─── PROVIDED MATERIAL
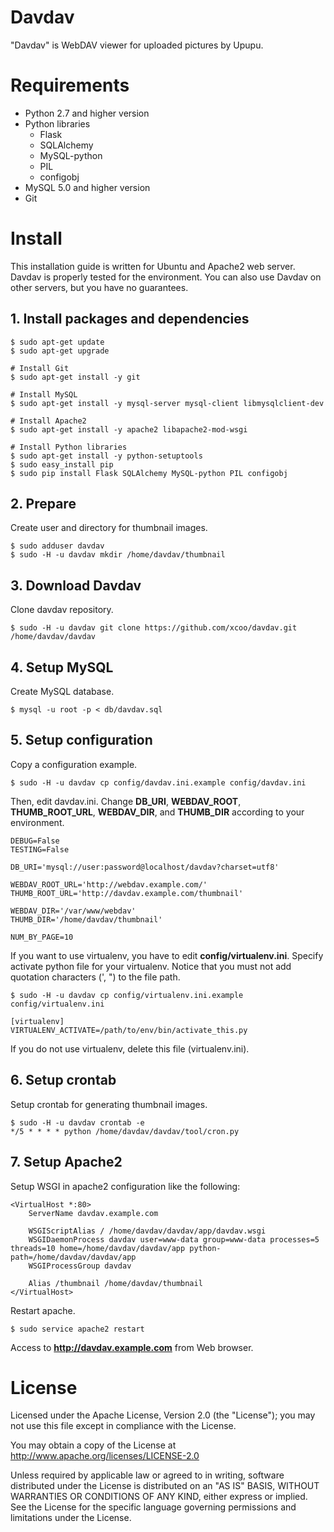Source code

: # Davdav

"Davdav" is WebDAV viewer for uploaded pictures by Upupu.

# Requirements

* Python 2.7 and higher version
* Python libraries
    * Flask
    * SQLAlchemy
    * MySQL-python
    * PIL
    * configobj
* MySQL 5.0 and higher version
* Git

# Install

This installation guide is written for Ubuntu and Apache2 web server.
Davdav is properly tested for the environment.
You can also use Davdav on other servers, but you have no guarantees.

## 1. Install packages and dependencies

    $ sudo apt-get update
    $ sudo apt-get upgrade
    
    # Install Git
    $ sudo apt-get install -y git
    
    # Install MySQL
    $ sudo apt-get install -y mysql-server mysql-client libmysqlclient-dev
    
    # Install Apache2 
    $ sudo apt-get install -y apache2 libapache2-mod-wsgi
    
    # Install Python libraries
    $ sudo apt-get install -y python-setuptools
    $ sudo easy_install pip
    $ sudo pip install Flask SQLAlchemy MySQL-python PIL configobj

## 2. Prepare

Create user and directory for thumbnail images.

    $ sudo adduser davdav
    $ sudo -H -u davdav mkdir /home/davdav/thumbnail

## 3. Download Davdav

Clone davdav repository.

    $ sudo -H -u davdav git clone https://github.com/xcoo/davdav.git /home/davdav/davdav

## 4. Setup MySQL

Create MySQL database.

    $ mysql -u root -p < db/davdav.sql

## 5. Setup configuration

Copy a configuration example.

    $ sudo -H -u davdav cp config/davdav.ini.example config/davdav.ini
    
Then, edit davdav.ini.
Change __DB_URI__, __WEBDAV_ROOT__, __THUMB_ROOT_URL__, __WEBDAV_DIR__, and __THUMB_DIR__ according to your environment.

    DEBUG=False
    TESTING=False

    DB_URI='mysql://user:password@localhost/davdav?charset=utf8'

    WEBDAV_ROOT_URL='http://webdav.example.com/'
    THUMB_ROOT_URL='http://davdav.example.com/thumbnail'

    WEBDAV_DIR='/var/www/webdav'
    THUMB_DIR='/home/davdav/thumbnail'

    NUM_BY_PAGE=10

If you want to use virtualenv, you have to edit __config/virtualenv.ini__.
Specify activate python file for your virtualenv.
Notice that you must not add quotation characters (', ") to the file path.

    $ sudo -H -u davdav cp config/virtualenv.ini.example config/virtualenv.ini
    
    [virtualenv]
    VIRTUALENV_ACTIVATE=/path/to/env/bin/activate_this.py       

If you do not use virtualenv, delete this file (virtualenv.ini).

## 6. Setup crontab

Setup crontab for generating thumbnail images.

    $ sudo -H -u davdav crontab -e
    */5 * * * * python /home/davdav/davdav/tool/cron.py

## 7. Setup Apache2

Setup WSGI in apache2 configuration like the following:

    <VirtualHost *:80>
        ServerName davdav.example.com

        WSGIScriptAlias / /home/davdav/davdav/app/davdav.wsgi
        WSGIDaemonProcess davdav user=www-data group=www-data processes=5 threads=10 home=/home/davdav/davdav/app python-path=/home/davdav/davdav/app
        WSGIProcessGroup davdav

        Alias /thumbnail /home/davdav/thumbnail
    </VirtualHost>

Restart apache.

    $ sudo service apache2 restart

Access to __http://davdav.example.com__ from Web browser.

# License

Licensed under the Apache License, Version 2.0 (the "License"); you may not use this file except in compliance with the License.

You may obtain a copy of the License at http://www.apache.org/licenses/LICENSE-2.0

Unless required by applicable law or agreed to in writing, software distributed under the License is distributed on an "AS IS" BASIS, WITHOUT WARRANTIES OR CONDITIONS OF ANY KIND, either express or implied. See the License for the specific language governing permissions and limitations under the License.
──────
• _DIRECTIONS_: Output the line containing "Restart apache." and all lines after it to the end of the records, exactly as given.

• _ANSWER_:
Restart apache.

    $ sudo service apache2 restart

Access to __http://davdav.example.com__ from Web browser.

# License

Licensed under the Apache License, Version 2.0 (the "License"); you may not use this file except in compliance with the License.

You may obtain a copy of the License at http://www.apache.org/licenses/LICENSE-2.0

Unless required by applicable law or agreed to in writing, software distributed under the License is distributed on an "AS IS" BASIS, WITHOUT WARRANTIES OR CONDITIONS OF ANY KIND, either express or implied. See the License for the specific language governing permissions and limitations under the License.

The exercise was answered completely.